▶ _Problem_: Scan the lines below; pull out those with "caption".

Stored records:
··········

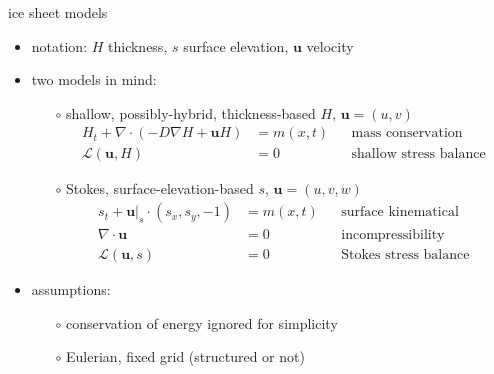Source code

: \documentclass[hide notes,intlimits,usenames,dvipsnames]{beamer}
\newcommand{\Div}{\nabla\cdot}
\newcommand{\grad}{\nabla}
\begin{document}
\begin{frame}{ice sheet models}

\begin{itemize}
\item notation: $H$ thickness, $s$ surface elevation, $\mathbf{u}$ velocity
\item two models in mind:
    \begin{itemize}
    \item[$\circ$] shallow, possibly-hybrid, thickness-based \hfill {\scriptsize\color{Gray} $H,\, \mathbf{u}=(u,v)$}
        \begin{align*}
        H_t + \Div (-D \grad H + \mathbf{u} H) &= m(x,t) && \text{mass conservation} \\
        \mathcal{L}(\mathbf{u},H) &= 0      && \text{shallow stress balance}
        \end{align*}
    \item[$\circ$] Stokes, surface-elevation-based \hfill {\scriptsize\color{Gray} $s,\, \mathbf{u}=(u,v,w)$}
        \begin{align*}
        s_t + \mathbf{u}\big|_s \cdot (s_x,s_y,-1) &= m(x,t) && \text{surface kinematical} \\
        \Div \mathbf{u} &= 0            && \text{incompressibility} \\
        \mathcal{L}(\mathbf{u},s) &= 0  && \text{Stokes stress balance}
        \end{align*}
    \end{itemize}
\item assumptions:
    \begin{itemize}
    \item[$\circ$] conservation of energy ignored for simplicity
    \item[$\circ$] Eulerian, fixed grid (structured or not)
    \end{itemize}
\end{itemize}
\end{frame}
\end{document}
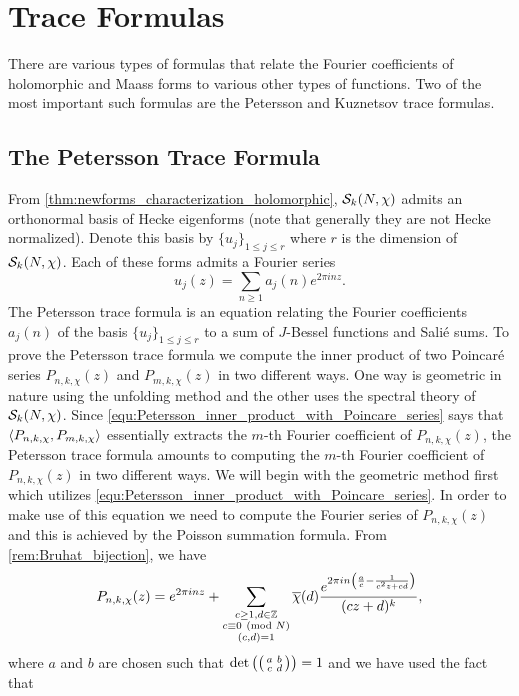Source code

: \chapter{Trace Formulas}
  There are various types of formulas that relate the Fourier coefficients of holomorphic and Maass forms to various other types of functions. Two of the most important such formulas are the Petersson and Kuznetsov trace formulas.
  \section{The Petersson Trace Formula}
    From \cref{thm:newforms_characterization_holomorphic}, $\mathcal{S}_{k}(N,\chi)$ admits an orthonormal basis of Hecke eigenforms (note that generally they are not Hecke normalized). Denote this basis by $\{u_{j}\}_{1 \le j \le r}$ where $r$ is the dimension of $\mathcal{S}_{k}(N,\chi)$. Each of these forms admits a Fourier series
    \[
      u_{j}(z) = \sum_{n \ge 1}a_{j}(n)e^{2\pi inz}.
    \]
    The Petersson trace formula is an equation relating the Fourier coefficients $a_{j}(n)$ of the basis $\{u_{j}\}_{1 \le j \le r}$ to a sum of $J$-Bessel functions and Sali\'e sums. To prove the Petersson trace formula we compute the inner product of two Poincar\'e series $P_{n,k,\chi}(z)$ and $P_{m,k,\chi}(z)$ in two different ways. One way is geometric in nature using the unfolding method and the other uses the spectral theory of $\mathcal{S}_{k}(N,\chi)$. Since \cref{equ:Petersson_inner_product_with_Poincare_series} says that $\langle P_{n,k,\chi},P_{m,k,\chi}\rangle$ essentially extracts the $m$-th Fourier coefficient of $P_{n,k,\chi}(z)$, the Petersson trace formula amounts to computing the $m$-th Fourier coefficient of $P_{n,k,\chi}(z)$ in two different ways. We will begin with the geometric method first which utilizes \cref{equ:Petersson_inner_product_with_Poincare_series}. In order to make use of this equation we need to compute the Fourier series of $P_{n,k,\chi}(z)$ and this is achieved by the Poisson summation formula. From \cref{rem:Bruhat_bijection}, we have
    \[
      P_{n,k,\chi}(z) = e^{2\pi inz}+\sum_{\substack{c \ge 1, d \in \mathbb{Z} \\ c \equiv 0 \ \left(\text{mod }N\right) \\ (c,d) = 1}}\overline{\chi}(d)\frac{e^{2\pi in\left(\frac{a}{c}-\frac{1}{c^{2}z+cd}\right)}}{(cz+d)^{k}},
    \]
    where $a$ and $b$ are chosen such that $\det\left(\begin{psmallmatrix} a & b \\ c & d \end{psmallmatrix}\right) = 1$ and we have used the fact that
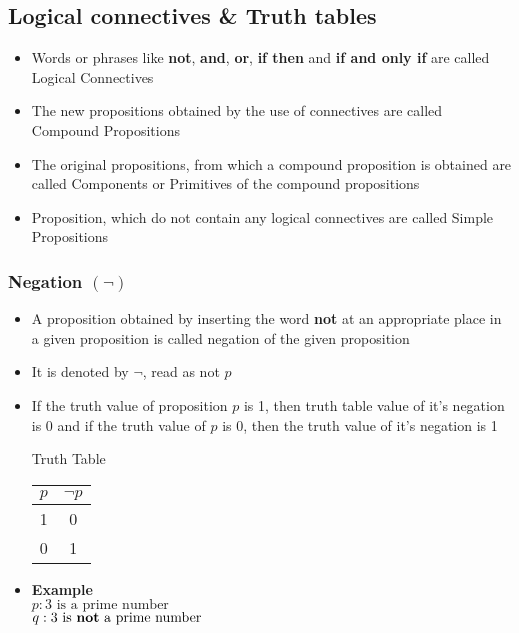 \documentclass{article}
\begin{document}
	\subsection{Logical connectives \& Truth tables}
	\begin{itemize}
		\item Words or phrases like \textbf{not}, \textbf{and}, \textbf{or}, \textbf{if then}
			and \textbf{if and only if} are called Logical Connectives
		\item The new propositions obtained by the use of connectives are called Compound Propositions
		\item The original propositions, from which a compound proposition is obtained are called
			Components or Primitives of the compound propositions
		\item Proposition, which do not contain any logical connectives are called Simple Propositions
	\end{itemize}

	\subsubsection{Negation $(\neg)$}
	\begin{itemize}
		\item A proposition obtained by inserting the word \textbf{not} at an appropriate place in a
			given proposition is called negation of the given proposition
		\item It is denoted by $\neg$, read as not $p$
		\item If the truth value of proposition $p$ is 1, then truth table value of it's negation is 0
			and if the truth value of $p$ is 0, then the truth value of it's negation is 1
			\begin{center}
				Truth Table \\ \vspace{1em}
				\begin{tabular}{|c|c|} \hline
					$p$ & $\neg p$ \\ \hline
					1 & 0 \\
					0 & 1 \\ \hline
				\end{tabular}
			\end{center}
		\item \textbf{Example} \\
			$p : \text{3 is a prime number}$ \\
			$q : \text{3 is \textbf{not} a prime number}$
	\end{itemize} \newpage
\end{document}
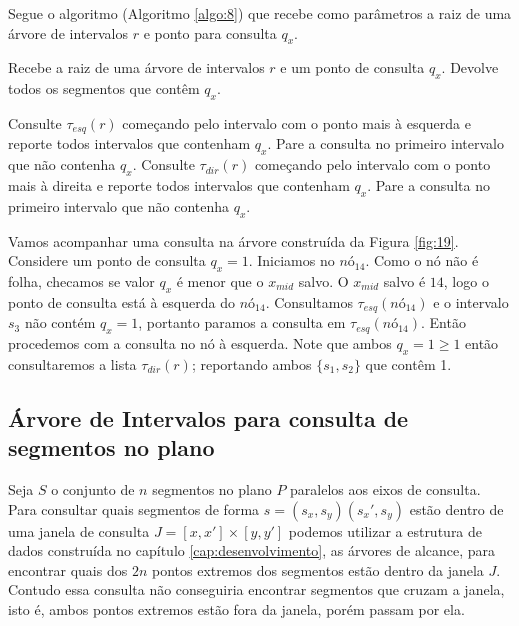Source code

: Segue o algoritmo (Algoritmo \ref{algo:8}) que recebe como parâmetros a raiz de uma árvore de intervalos $r$ e ponto para consulta $q_x$.

\begin{algorithm}[h!]
    \caption{Recebe a raiz de uma árvore de intervalos $r$ e um ponto de consulta $q_x$. Devolve todos os segmentos que contêm $q_x$.}
    \label{algo:8}
    \begin{algorithmic}[1]
                    \State Consulte $\tau_{esq}(r)$ começando pelo intervalo com o ponto mais à esquerda e reporte todos intervalos que contenham $q_x$. Pare a consulta no primeiro intervalo que não contenha $q_x$.
                    \State {}
                \Else
                    \State Consulte $\tau_{dir}(r)$ começando pelo intervalo com o ponto mais à direita e reporte todos intervalos que contenham $q_x$. Pare a consulta no primeiro intervalo que não contenha $q_x$.
                    \State {}
                \EndIf
            \EndIf
        \EndFunction
    \end{algorithmic}
\end{algorithm}

Vamos acompanhar uma consulta na árvore construída da Figura \ref{fig:19}. Considere um ponto de consulta $q_x=1$. Iniciamos no $nó_{14}$. Como o nó não é folha, checamos se valor $q_x$ é menor que o $x_{mid}$ salvo. O $x_{mid}$ salvo é $14$, logo o ponto de consulta está à esquerda do $nó_{14}$. Consultamos $\tau_{esq}(nó_{14})$ e o intervalo $s_3$ não contém $q_x = 1$, portanto paramos a consulta em $\tau_{esq}(nó_{14})$. Então procedemos com a consulta no nó à esquerda. Note que ambos $q_x=1 \geq 1$ então consultaremos a lista $\tau_{dir}(r)$; reportando ambos $\{s_1,s_2\}$ que contêm 1.

\subsection{Árvore de Intervalos para consulta de segmentos no plano}

Seja $S$ o conjunto de $n$ segmentos no plano $P$ paralelos aos eixos de consulta. Para consultar quais segmentos de forma $s=(s_x,s_y)(s_x', s_y)$ estão dentro de uma janela de consulta $J = [x, x'] \times [y, y']$ podemos utilizar a estrutura de dados construída no capítulo \ref{cap:desenvolvimento}, as árvores de alcance, para encontrar quais dos $2n$ pontos extremos dos segmentos estão dentro da janela $J$. Contudo essa consulta não conseguiria encontrar segmentos que cruzam a janela, isto é, ambos pontos extremos estão fora da janela, porém passam por ela.

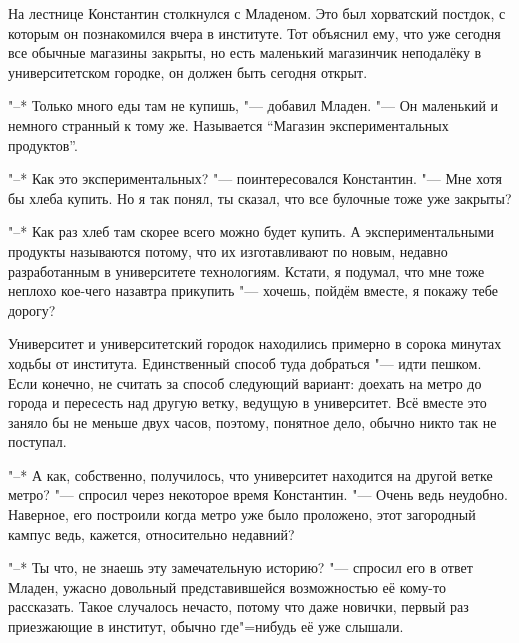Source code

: На лестнице Константин столкнулся с Младеном.
Это был хорватский постдок, с которым он познакомился вчера в институте.
Тот объяснил ему, что уже сегодня все обычные магазины закрыты, но есть
маленький магазинчик неподалёку в университетском городке, он должен быть
сегодня открыт.

"--* Только много еды там не купишь, "--- добавил Младен.
"--- Он маленький и немного странный к тому же.
Называется \enquote{Магазин экспериментальных продуктов}.

"--* Как это экспериментальных? "--- поинтересовался Константин.
"--- Мне хотя бы хлеба купить.
Но я так понял, ты сказал, что все булочные тоже уже закрыты?

"--* Как раз хлеб там скорее всего можно будет купить.
А экспериментальными продукты называются потому, что их изготавливают по новым,
недавно разработанным в университете технологиям.
Кстати, я подумал, что мне тоже неплохо кое-чего назавтра прикупить "--- хочешь,
пойдём вместе, я покажу тебе дорогу?

Университет и университетский городок находились примерно в сорока минутах
ходьбы от института.
Единственный способ туда добраться "--- идти пешком.
Если конечно, не считать за способ следующий вариант: доехать на метро до города
и пересесть над другую ветку, ведущую в университет.
Всё вместе это заняло бы не меньше двух часов, поэтому, понятное дело, обычно
никто так не поступал.

"--* А как, собственно, получилось, что университет находится на другой ветке
метро? "--- спросил через некоторое время Константин.
"--- Очень ведь неудобно.
Наверное, его построили когда метро уже было проложено, этот загородный кампус
ведь, кажется, относительно недавний?

"--* Ты что, не знаешь эту замечательную историю? "--- спросил его в ответ
Младен, ужасно довольный представившейся возможностью её кому-то рассказать.
Такое случалось нечасто, потому что даже новички, первый раз приезжающие в
институт, обычно где"=нибудь её уже слышали.

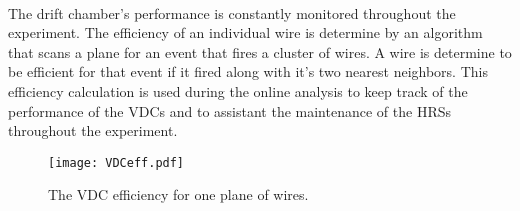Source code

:	\paragraph{}The drift chamber's performance is constantly monitored throughout the experiment. The efficiency of an individual wire is determine by an algorithm that scans a plane for an event that fires a cluster of wires. A wire is determine to be efficient for that event if it fired along with it's two nearest neighbors. This efficiency calculation is used during the online analysis to keep track of the performance of the VDCs and to assistant the maintenance of the HRSs throughout the experiment. 
	\begin{figure}
		\centering
		\texttt{[image: VDCeff.pdf]}
		\caption{The VDC efficiency for one plane of wires.}
		\label{vdceff}
	\end{figure}
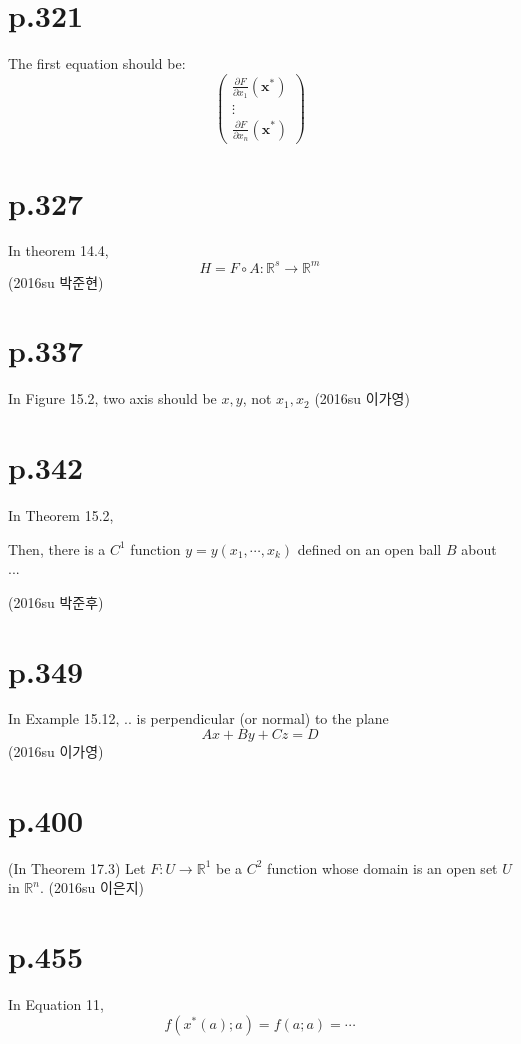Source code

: \documentclass[a4paper]{article}
\begin{document}
\section{p.321}
The first equation should be: \[
\begin{pmatrix}
	\frac{\partial F}{\partial x_1}(\mathbf{x}^\ast)\\
	\vdots\\
	\frac{\partial F}{\partial x_n}(\mathbf{x}^\ast)
\end{pmatrix}
\]

\section{p.327} %
\label{sec:p_327}
In theorem 14.4,
\[
	H = F \circ A : \mathbb{R}^s \rightarrow \mathbb{R}^m
\]
(2016su 박준현)

\section{p.337} %
\label{sec:p_337}
In Figure 15.2, two axis should be $x,y$, not $x_1, x_2$ (2016su 이가영)

\section{p.342} %
\label{sec:p_342}
In Theorem 15.2,

Then, there is a $C^1$ function $y=y(x_1,\cdots,x_k)$ defined on an open ball $B$ about ...

(2016su 박준후)

\section{p.349} %
\label{sec:p_349}
In Example 15.12, .. is perpendicular (or normal) to the plane\[
	Ax+By+Cz=D
\](2016su 이가영)

\section{p.400} %
\label{sec:p_400}
(In Theorem 17.3) Let $F:U\rightarrow \mathbb{R}^1$ be a $C^2$ function whose domain is an open set $U$ in $\mathbb{R}^n$.
(2016su 이은지)

\section{p.455} %
\label{sec:p_455}
In Equation 11, \[
	f(x^\ast(a);a)=f(a;a)= \cdots
\]
\end{document}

··········

▶ _Solution for this problem_:
    \caption{Recebe a raiz de uma árvore de intervalos $r$ e um ponto de consulta $q_x$. Devolve todos os segmentos que contêm $q_x$.}
		\caption{The VDC efficiency for one plane of wires.}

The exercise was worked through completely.